:: Work order ::
Instruction for the entries that follow: retype exactly the lines from the line with "## Build Setup" to the line with "For detailed explanation", both included, and omit all others.

BEGIN Dataset records

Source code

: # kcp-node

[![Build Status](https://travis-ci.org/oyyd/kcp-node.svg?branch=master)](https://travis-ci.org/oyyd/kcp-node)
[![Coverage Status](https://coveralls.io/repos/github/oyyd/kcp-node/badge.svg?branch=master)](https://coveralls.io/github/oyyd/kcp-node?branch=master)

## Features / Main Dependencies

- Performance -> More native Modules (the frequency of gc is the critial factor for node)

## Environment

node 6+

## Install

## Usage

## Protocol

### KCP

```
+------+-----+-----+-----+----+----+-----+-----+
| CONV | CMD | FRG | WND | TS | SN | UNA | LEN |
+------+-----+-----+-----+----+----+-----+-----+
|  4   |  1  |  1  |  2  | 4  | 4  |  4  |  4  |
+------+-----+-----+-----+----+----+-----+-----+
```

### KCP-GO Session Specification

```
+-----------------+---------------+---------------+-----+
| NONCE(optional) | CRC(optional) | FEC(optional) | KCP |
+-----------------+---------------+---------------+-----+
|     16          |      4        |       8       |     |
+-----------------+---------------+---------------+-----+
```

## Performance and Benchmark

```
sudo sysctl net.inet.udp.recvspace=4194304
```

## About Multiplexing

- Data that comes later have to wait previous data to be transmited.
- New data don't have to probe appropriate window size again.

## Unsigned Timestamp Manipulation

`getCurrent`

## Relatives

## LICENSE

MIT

END Dataset records
BEGIN Dataset records

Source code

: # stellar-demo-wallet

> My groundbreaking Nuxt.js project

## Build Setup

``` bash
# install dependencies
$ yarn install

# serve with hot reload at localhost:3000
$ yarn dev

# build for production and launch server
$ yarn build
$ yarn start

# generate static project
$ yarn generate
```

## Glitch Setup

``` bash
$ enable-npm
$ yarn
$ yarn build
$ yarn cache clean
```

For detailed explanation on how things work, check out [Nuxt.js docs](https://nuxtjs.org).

END Dataset records
BEGIN Dataset records

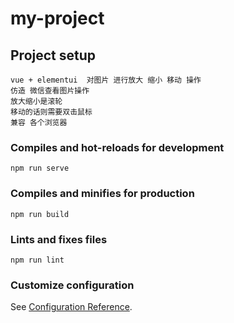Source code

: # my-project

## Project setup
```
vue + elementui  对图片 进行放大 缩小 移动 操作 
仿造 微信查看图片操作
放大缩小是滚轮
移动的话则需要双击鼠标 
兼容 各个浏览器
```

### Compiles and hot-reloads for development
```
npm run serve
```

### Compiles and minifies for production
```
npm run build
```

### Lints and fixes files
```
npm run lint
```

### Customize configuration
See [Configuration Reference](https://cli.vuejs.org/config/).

END Dataset records

:: The answer ::
## Build Setup

``` bash
# install dependencies
$ yarn install

# serve with hot reload at localhost:3000
$ yarn dev

# build for production and launch server
$ yarn build
$ yarn start

# generate static project
$ yarn generate
```

## Glitch Setup

``` bash
$ enable-npm
$ yarn
$ yarn build
$ yarn cache clean
```

For detailed explanation on how things work, check out [Nuxt.js docs](https://nuxtjs.org).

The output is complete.